◆ **Task prompt**
Up to and including the line containing "la demande ;", set down each line of the entries below exactly, starting from the first, and leave out the rest.

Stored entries
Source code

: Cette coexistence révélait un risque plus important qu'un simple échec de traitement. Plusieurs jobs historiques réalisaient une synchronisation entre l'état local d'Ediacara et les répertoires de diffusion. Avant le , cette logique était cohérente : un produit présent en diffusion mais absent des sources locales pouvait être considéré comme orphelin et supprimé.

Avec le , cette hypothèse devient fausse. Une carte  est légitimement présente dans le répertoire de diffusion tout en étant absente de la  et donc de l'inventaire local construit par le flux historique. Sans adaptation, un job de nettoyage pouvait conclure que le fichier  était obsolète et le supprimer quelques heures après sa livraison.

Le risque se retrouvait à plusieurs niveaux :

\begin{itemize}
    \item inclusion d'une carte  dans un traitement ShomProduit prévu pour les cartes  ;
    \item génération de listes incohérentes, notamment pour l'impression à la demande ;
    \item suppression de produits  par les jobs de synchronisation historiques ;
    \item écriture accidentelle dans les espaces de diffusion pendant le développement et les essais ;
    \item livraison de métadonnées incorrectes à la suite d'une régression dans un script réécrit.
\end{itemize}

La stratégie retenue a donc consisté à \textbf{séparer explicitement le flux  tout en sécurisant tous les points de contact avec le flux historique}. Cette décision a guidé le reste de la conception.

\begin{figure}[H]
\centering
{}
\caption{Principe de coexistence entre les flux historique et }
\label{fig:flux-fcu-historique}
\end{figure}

◆ **Answer area**
Source code

: Cette coexistence révélait un risque plus important qu'un simple échec de traitement. Plusieurs jobs historiques réalisaient une synchronisation entre l'état local d'Ediacara et les répertoires de diffusion. Avant le , cette logique était cohérente : un produit présent en diffusion mais absent des sources locales pouvait être considéré comme orphelin et supprimé.

Avec le , cette hypothèse devient fausse. Une carte  est légitimement présente dans le répertoire de diffusion tout en étant absente de la  et donc de l'inventaire local construit par le flux historique. Sans adaptation, un job de nettoyage pouvait conclure que le fichier  était obsolète et le supprimer quelques heures après sa livraison.

Le risque se retrouvait à plusieurs niveaux :

\begin{itemize}
    \item inclusion d'une carte  dans un traitement ShomProduit prévu pour les cartes  ;
    \item génération de listes incohérentes, notamment pour l'impression à la demande ;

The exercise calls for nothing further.